Your instructions | Each line of the data below that contains "pageId" must be copied.

+++ Records for this exercise +++

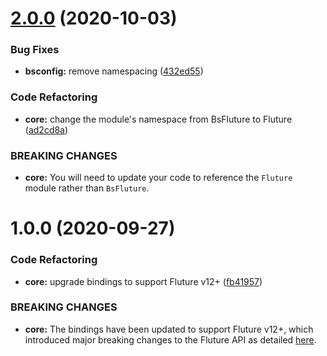 # [2.0.0](https://github.com/benadamstyles/bs-fluture/compare/v1.0.0...v2.0.0) (2020-10-03)


### Bug Fixes

* **bsconfig:** remove namespacing ([432ed55](https://github.com/benadamstyles/bs-fluture/commit/432ed55b2048b172fde6ab407d0cfbe862fa7aad))


### Code Refactoring

* **core:** change the module's namespace from BsFluture to Fluture ([ad2cd8a](https://github.com/benadamstyles/bs-fluture/commit/ad2cd8a270440092e6fa17cfed088b8578b4f873))


### BREAKING CHANGES

* **core:** You will need to update your code to reference the `Fluture` module rather than `BsFluture`.

# 1.0.0 (2020-09-27)


### Code Refactoring

* **core:** upgrade bindings to support Fluture v12+ ([fb41957](https://github.com/benadamstyles/bs-fluture/commit/fb41957))


### BREAKING CHANGES

* **core:** The bindings have been updated to support Fluture v12+, which introduced major breaking changes to the Fluture API as detailed [here](https://gist.github.com/Avaq/ee2c6c819db4c37258e9a226e6380a38#functions-use-simple-currying).
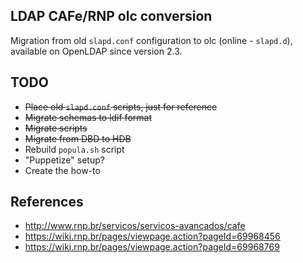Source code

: LDAP CAFe/RNP olc conversion
------

Migration from old `slapd.conf` configuration to olc (online - `slapd.d`), available on OpenLDAP since version 2.3.

TODO
------

* ~~Place old `slapd.conf` scripts, just for reference~~
* ~~Migrate schemas to ldif format~~
* ~~Migrate scripts~~
* ~~Migrate from DBD to HDB~~
* Rebuild `popula.sh` script
* "Puppetize" setup?
* Create the how-to

References
------

* http://www.rnp.br/servicos/servicos-avancados/cafe
* https://wiki.rnp.br/pages/viewpage.action?pageId=69968456
* https://wiki.rnp.br/pages/viewpage.action?pageId=69968769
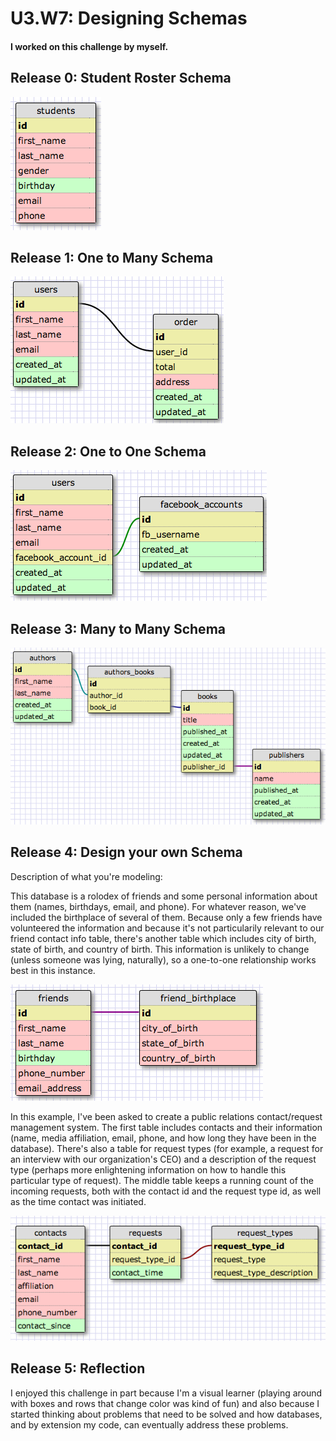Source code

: # U3.W7: Designing Schemas


#### I worked on this challenge by myself.


## Release 0: Student Roster Schema

![alt text](https://github.com/carlkrause/phase_0_unit_3/raw/master/week_7/images/schema_students.jpg)

## Release 1: One to Many Schema

![alt text](https://github.com/carlkrause/phase_0_unit_3/raw/master/week_7/images/schema_one-to-many.jpg)

## Release 2: One to One Schema

![alt text](https://github.com/carlkrause/phase_0_unit_3/raw/master/week_7/images/schema_one-to-one.jpg)

## Release 3: Many to Many Schema

![alt text](https://github.com/carlkrause/phase_0_unit_3/raw/master/week_7/images/schema_many-to-many.jpg)

## Release 4: Design your own Schema
Description of what you're modeling:

This database is a rolodex of friends and some personal information about them (names, birthdays, email, and phone). For whatever reason, we've included the birthplace of several of them. Because only a few friends have volunteered the information and because it's not particularily relevant to our friend contact info table, there's another table which includes city of birth, state of birth, and country of birth. This information is unlikely to change (unless someone was lying, naturally), so a one-to-one relationship works best in this instance.

![alt text](https://github.com/carlkrause/phase_0_unit_3/raw/master/week_7/images/my-schema_one-to-one.jpg)

In this example, I've been asked to create a public relations contact/request management system. The first table includes contacts and their information (name, media affiliation, email, phone, and how long they have been in the database). There's also a table for request types (for example, a request for an interview with our organization's CEO) and a description of the request type (perhaps more enlightening information on how to handle this particular type of request). The middle table keeps a running count of the incoming requests, both with the contact id and the request type id, as well as the time contact was initiated.

![alt text](https://github.com/carlkrause/phase_0_unit_3/raw/master/week_7/images/my-schema_many-to-many.jpg)

## Release 5: Reflection

I enjoyed this challenge in part because I'm a visual learner (playing around with boxes and rows that change color was kind of fun) and also because I started thinking about problems that need to be solved and how databases, and by extension my code, can eventually address these problems.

+++

Response box |
* https://wiki.rnp.br/pages/viewpage.action?pageId=69968456
* https://wiki.rnp.br/pages/viewpage.action?pageId=69968769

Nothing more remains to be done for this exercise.